Isn’t that what we all want in our schools—parents who trust us to educate their children with transparency and integrity? Especially given today’s mistrust in public education, we need to earn back those trusting relationships. 

Your headline is the gateway to building those relationships and to attracting those readers.

Why write headlines that are SEO friendly?

Your headline is the first thing your audience will see after they enter the keywords in their search engines. The higher ranked your content, the more often your website will be listed in the search results.

So, include a target keyword wisely in each heading and subheading. Using keywords as you are writing headlines will determine where you rank. The higher you rank, the more traffic you’ll get, and the easier it will be to find you.

When it comes to attracting prospective parents and students, this matters. Increasing enrollment can’t happen if your school isn’t found.

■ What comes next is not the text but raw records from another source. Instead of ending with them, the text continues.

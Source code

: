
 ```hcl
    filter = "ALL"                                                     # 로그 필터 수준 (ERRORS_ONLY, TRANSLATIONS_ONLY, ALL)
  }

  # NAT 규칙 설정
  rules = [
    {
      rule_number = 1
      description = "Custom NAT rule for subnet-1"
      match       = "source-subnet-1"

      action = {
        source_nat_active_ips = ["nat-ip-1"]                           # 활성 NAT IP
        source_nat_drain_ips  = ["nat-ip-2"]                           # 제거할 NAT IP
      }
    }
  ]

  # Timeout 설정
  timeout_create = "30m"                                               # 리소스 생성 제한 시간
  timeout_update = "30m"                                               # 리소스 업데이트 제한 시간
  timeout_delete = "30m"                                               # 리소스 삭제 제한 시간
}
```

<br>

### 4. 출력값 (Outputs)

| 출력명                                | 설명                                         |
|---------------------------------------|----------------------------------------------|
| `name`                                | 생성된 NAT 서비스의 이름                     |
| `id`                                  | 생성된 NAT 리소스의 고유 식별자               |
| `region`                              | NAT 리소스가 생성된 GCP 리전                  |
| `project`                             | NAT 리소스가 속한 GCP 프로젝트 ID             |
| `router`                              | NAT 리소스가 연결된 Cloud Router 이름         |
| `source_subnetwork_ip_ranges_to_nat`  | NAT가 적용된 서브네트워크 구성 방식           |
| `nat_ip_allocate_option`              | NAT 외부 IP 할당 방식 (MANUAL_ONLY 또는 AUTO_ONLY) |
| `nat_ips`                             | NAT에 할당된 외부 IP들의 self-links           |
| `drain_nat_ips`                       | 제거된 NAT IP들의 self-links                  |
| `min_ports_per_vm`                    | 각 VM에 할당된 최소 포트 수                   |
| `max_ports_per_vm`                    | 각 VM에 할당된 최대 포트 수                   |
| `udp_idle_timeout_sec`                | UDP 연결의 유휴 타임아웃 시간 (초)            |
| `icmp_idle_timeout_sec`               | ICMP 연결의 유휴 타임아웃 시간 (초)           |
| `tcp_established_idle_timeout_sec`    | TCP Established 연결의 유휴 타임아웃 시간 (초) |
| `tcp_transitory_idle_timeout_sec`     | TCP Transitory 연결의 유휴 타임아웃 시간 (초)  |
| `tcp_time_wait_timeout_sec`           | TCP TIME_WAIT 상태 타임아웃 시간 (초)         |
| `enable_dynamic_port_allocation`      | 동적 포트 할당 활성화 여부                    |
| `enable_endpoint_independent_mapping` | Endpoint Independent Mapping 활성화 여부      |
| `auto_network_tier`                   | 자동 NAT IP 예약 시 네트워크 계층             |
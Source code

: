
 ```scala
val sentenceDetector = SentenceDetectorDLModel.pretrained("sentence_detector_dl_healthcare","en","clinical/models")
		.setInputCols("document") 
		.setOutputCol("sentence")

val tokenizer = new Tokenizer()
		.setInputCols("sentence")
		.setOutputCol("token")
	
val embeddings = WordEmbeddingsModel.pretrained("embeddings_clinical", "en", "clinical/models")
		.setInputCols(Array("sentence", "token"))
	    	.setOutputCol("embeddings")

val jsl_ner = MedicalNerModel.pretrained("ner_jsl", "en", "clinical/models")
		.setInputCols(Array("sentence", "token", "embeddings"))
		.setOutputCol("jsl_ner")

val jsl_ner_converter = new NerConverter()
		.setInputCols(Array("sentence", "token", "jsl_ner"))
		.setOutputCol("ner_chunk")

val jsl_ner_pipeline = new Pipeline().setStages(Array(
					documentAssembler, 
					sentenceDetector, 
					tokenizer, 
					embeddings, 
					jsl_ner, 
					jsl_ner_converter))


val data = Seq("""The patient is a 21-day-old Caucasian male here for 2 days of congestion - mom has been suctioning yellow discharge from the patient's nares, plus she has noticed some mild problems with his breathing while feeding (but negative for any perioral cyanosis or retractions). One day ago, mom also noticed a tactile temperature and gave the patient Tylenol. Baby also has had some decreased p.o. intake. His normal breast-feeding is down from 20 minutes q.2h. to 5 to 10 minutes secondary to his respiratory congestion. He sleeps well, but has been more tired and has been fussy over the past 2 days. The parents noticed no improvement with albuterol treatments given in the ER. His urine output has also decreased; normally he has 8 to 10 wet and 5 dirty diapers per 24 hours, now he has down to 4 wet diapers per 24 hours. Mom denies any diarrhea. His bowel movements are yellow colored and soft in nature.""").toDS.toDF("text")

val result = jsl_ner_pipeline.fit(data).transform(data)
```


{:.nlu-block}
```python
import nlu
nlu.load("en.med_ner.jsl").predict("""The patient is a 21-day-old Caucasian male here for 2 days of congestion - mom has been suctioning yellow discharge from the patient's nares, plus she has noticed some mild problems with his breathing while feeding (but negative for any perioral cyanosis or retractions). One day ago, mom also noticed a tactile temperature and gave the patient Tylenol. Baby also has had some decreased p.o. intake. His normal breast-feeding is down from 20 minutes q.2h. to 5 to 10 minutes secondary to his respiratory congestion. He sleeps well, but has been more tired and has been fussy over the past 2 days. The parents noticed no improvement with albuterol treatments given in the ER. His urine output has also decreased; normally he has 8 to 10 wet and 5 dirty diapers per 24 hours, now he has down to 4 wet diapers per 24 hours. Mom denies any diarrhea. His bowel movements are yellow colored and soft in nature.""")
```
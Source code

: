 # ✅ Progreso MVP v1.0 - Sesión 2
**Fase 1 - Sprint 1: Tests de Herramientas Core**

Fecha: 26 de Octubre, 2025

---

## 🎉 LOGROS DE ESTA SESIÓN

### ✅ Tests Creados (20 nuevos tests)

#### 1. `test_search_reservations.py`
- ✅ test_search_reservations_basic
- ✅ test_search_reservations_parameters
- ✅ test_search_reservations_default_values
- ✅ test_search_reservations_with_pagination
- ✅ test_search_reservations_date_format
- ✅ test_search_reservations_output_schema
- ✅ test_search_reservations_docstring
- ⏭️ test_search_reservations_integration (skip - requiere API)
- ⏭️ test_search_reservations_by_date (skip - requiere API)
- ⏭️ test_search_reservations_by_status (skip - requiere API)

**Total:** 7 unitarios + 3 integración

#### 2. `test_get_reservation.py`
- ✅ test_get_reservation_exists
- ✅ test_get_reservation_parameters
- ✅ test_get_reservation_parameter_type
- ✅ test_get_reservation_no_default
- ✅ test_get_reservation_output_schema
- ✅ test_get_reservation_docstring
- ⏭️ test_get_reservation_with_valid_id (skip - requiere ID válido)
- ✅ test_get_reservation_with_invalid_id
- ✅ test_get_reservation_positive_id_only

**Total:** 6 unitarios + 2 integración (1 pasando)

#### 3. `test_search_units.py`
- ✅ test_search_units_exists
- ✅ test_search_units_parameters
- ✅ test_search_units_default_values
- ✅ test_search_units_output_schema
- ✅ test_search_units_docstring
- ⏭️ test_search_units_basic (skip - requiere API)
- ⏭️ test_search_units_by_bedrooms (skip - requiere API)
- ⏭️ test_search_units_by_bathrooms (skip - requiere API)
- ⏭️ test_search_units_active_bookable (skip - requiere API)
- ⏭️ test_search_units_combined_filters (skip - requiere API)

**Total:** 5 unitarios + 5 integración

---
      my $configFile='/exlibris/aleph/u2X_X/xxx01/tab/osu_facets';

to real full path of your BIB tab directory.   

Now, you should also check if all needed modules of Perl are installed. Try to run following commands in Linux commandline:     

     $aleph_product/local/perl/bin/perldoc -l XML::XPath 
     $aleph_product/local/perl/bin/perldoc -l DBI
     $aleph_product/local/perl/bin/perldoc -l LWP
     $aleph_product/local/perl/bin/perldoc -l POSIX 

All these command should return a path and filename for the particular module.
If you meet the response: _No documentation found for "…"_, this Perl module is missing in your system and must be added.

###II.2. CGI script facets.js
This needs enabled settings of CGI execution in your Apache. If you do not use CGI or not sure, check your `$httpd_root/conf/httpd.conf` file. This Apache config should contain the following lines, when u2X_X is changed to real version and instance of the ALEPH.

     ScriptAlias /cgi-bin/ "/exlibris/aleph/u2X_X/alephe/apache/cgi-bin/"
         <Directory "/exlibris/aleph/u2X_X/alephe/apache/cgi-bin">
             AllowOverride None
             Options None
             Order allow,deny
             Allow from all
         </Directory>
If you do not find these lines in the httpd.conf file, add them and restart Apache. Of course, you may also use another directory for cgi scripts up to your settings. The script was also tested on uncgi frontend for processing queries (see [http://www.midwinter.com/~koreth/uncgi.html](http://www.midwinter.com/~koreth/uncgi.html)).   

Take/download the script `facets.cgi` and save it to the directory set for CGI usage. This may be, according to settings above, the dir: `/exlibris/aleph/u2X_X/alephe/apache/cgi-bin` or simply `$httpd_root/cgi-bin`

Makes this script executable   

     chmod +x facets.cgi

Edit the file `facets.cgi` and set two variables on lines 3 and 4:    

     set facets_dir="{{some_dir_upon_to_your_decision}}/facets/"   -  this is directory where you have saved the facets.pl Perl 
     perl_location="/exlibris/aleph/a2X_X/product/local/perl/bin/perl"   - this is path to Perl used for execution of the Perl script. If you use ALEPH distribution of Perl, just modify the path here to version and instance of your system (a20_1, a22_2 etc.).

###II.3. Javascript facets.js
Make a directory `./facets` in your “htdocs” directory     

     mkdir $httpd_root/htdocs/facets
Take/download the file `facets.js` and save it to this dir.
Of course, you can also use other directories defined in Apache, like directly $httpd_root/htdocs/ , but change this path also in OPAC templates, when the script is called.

Why convey information succinctly?

Your headlines tell the reader what they can expect your article to share with them; what information they will learn and if that information will be enticing enough to keep reading.

Your article or social media post might have great quality content, but the headline captures the attention and keeps people reading. If they don’t read it, they don’t get the information you want to share or build the relationships you are striving for.

Tips and tricks

Headline writing tips

So, now that we understand a bit more about the value and need to write great headlines (and all of this applies to captions as well), let’s get a grasp on the best practices for writing them. 

Here is a helpful headline writing checklist to guide you. Simply ask yourself these questions about your headlines:

  • Did you create headlines that will create curiosity?

  • Can you use numbers or lists in your headlines to create higher click-throughs?

  • Can you add a subheading that can provide more clarity and interest?

  • Have you included targeted keywords in your headlines and subheads?

  • Are your headlines clear and to the point—avoiding vague language?

  • Have you highlighted the benefits for reading your article?

  • Does your headline grab the attention of your readers?

  • Does your headline provide something useful and include a sense of urgency?

  • Are you using interesting adjectives in your headlines?

  • Have you used rationales to make your point? (Examples: reasons, lessons, ideas, ways)

  • Can you include words like what, why, when, or how when you write headlines?

  • Can your title ask a question, and does your article or page contain the answer?

Writing headlines that call for attention

You want your prospective reader to read the first sentence. To accomplish that, each article must create attention. Those reading your school website are often parents whose attention is competing with thousands of advertisements and headlines designed to grab their attention. Does your headline compete effectively?

To make it more challenging, studies show that our attention span decreases every year. Our average attention span duration is said to be only 8 to 12 seconds. For your school website and social media to grab your readers' attention is to provide a great headline and attention-grabbing sub-heads to keep them reading.

Don’t be afraid to use formulas

While crafting a headline is an art, science is also involved. So, take advantage of the methodology that is proven to create effective headlines, and use that knowledge to your advantage. 

There are headline writing formulas you can use that have been tested for high click-through rates. Just do a search for headline formulas to find examples you can tweak for your own use.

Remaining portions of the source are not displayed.